__BRIEF__. Leaving all pictures aside, write out the records below precisely as given.

__EXCERPTED RECORDS__.
══════════

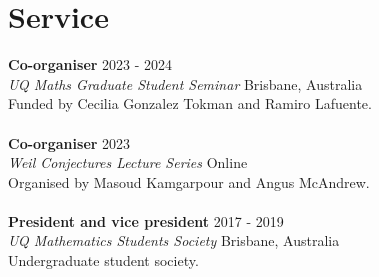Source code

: \documentclass[8pt]{amsart}
\begin{document}
\section*{\LARGE Service}
\textbf{Co-organiser} \hfill 2023 - 2024 \\
\emph{UQ Maths Graduate Student Seminar} \hfill Brisbane, Australia \\
Funded by Cecilia Gonzalez Tokman and Ramiro Lafuente. \\
\ \\
\textbf{Co-organiser} \hfill 2023 \\
\emph{Weil Conjectures Lecture Series} \hfill Online \\
Organised by Masoud Kamgarpour and Angus McAndrew. \\
\ \\
\textbf{President and vice president} \hfill 2017 - 2019 \\ 
\emph{UQ Mathematics Students Society} \hfill Brisbane, Australia \\
Undergraduate student society. 
\end{document}
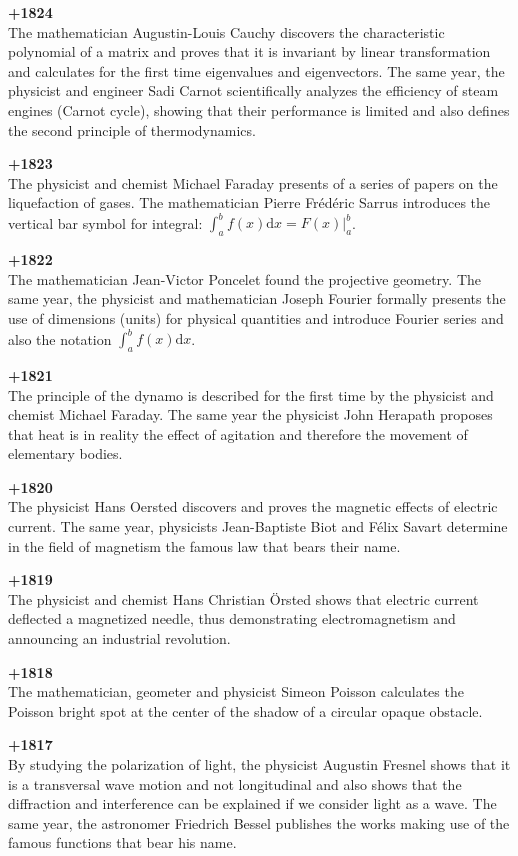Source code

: \textbf{+1824}\\
The mathematician Augustin-Louis Cauchy discovers the characteristic polynomial of a matrix and proves that it is invariant by linear transformation and calculates for the first time eigenvalues and eigenvectors. The same year, the physicist and engineer Sadi Carnot scientifically analyzes the efficiency of steam engines (Carnot cycle), showing that their performance is limited and also defines the second principle of thermodynamics.

\textbf{+1823}\\
The physicist and chemist Michael Faraday presents of a series of papers on the liquefaction of gases.  The mathematician Pierre Frédéric Sarrus introduces the vertical bar symbol for integral: $\int_a^bf(x)\mathrm{d}x=F(x)|_a^b$.

\textbf{+1822}\\
The mathematician Jean-Victor Poncelet found the projective geometry. The same year, the physicist and mathematician Joseph Fourier formally presents the use of dimensions (units) for physical quantities and introduce Fourier series and also the notation $\int_a^bf(x)\mathrm{d}x$.

\textbf{+1821}\\
The principle of the dynamo is described for the first time by the physicist and chemist Michael Faraday. The same year the physicist John Herapath proposes that heat is in reality the effect of agitation and therefore the movement of elementary bodies.

\textbf{+1820}\\
The physicist Hans Oersted discovers and proves the magnetic effects of electric current. The same year, physicists Jean-Baptiste Biot and Félix Savart determine in the field of magnetism the famous law that bears their name.

\textbf{+1819}\\
The physicist and chemist Hans Christian Örsted shows that electric current deflected a magnetized needle, thus demonstrating electromagnetism and announcing an industrial revolution.

\textbf{+1818}\\
The mathematician, geometer and physicist Simeon Poisson calculates the Poisson bright spot at the center of the shadow of a circular opaque obstacle.

\textbf{+1817}\\
By studying the polarization of light, the physicist Augustin Fresnel shows that it is a transversal wave motion and not longitudinal and also shows that the diffraction and interference can be explained if we consider light as a wave. The same year, the astronomer Friedrich Bessel publishes the works making use of the famous functions that bear his name.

══════════

__EXERCISE SOLUTION__.
Source code

: \documentclass[8pt]{amsart}
\begin{document}
\section*{\LARGE Service}
\textbf{Co-organiser} \hfill 2023 - 2024 \\
\emph{UQ Maths Graduate Student Seminar} \hfill Brisbane, Australia \\
Funded by Cecilia Gonzalez Tokman and Ramiro Lafuente. \\
\ \\
\textbf{Co-organiser} \hfill 2023 \\
\emph{Weil Conjectures Lecture Series} \hfill Online \\
Organised by Masoud Kamgarpour and Angus McAndrew. \\
\ \\
\textbf{President and vice president} \hfill 2017 - 2019 \\ 
\emph{UQ Mathematics Students Society} \hfill Brisbane, Australia \\
Undergraduate student society. 
\end{document}
Source code

: \textbf{+1824}\\
The mathematician Augustin-Louis Cauchy discovers the characteristic polynomial of a matrix and proves that it is invariant by linear transformation and calculates for the first time eigenvalues and eigenvectors. The same year, the physicist and engineer Sadi Carnot scientifically analyzes the efficiency of steam engines (Carnot cycle), showing that their performance is limited and also defines the second principle of thermodynamics.

\textbf{+1823}\\
The physicist and chemist Michael Faraday presents of a series of papers on the liquefaction of gases.  The mathematician Pierre Frédéric Sarrus introduces the vertical bar symbol for integral: $\int_a^bf(x)\mathrm{d}x=F(x)|_a^b$.

\textbf{+1822}\\
The mathematician Jean-Victor Poncelet found the projective geometry. The same year, the physicist and mathematician Joseph Fourier formally presents the use of dimensions (units) for physical quantities and introduce Fourier series and also the notation $\int_a^bf(x)\mathrm{d}x$.

\textbf{+1821}\\
The principle of the dynamo is described for the first time by the physicist and chemist Michael Faraday. The same year the physicist John Herapath proposes that heat is in reality the effect of agitation and therefore the movement of elementary bodies.

\textbf{+1820}\\
The physicist Hans Oersted discovers and proves the magnetic effects of electric current. The same year, physicists Jean-Baptiste Biot and Félix Savart determine in the field of magnetism the famous law that bears their name.

\textbf{+1819}\\
The physicist and chemist Hans Christian Örsted shows that electric current deflected a magnetized needle, thus demonstrating electromagnetism and announcing an industrial revolution.

\textbf{+1818}\\
The mathematician, geometer and physicist Simeon Poisson calculates the Poisson bright spot at the center of the shadow of a circular opaque obstacle.

\textbf{+1817}\\
By studying the polarization of light, the physicist Augustin Fresnel shows that it is a transversal wave motion and not longitudinal and also shows that the diffraction and interference can be explained if we consider light as a wave. The same year, the astronomer Friedrich Bessel publishes the works making use of the famous functions that bear his name.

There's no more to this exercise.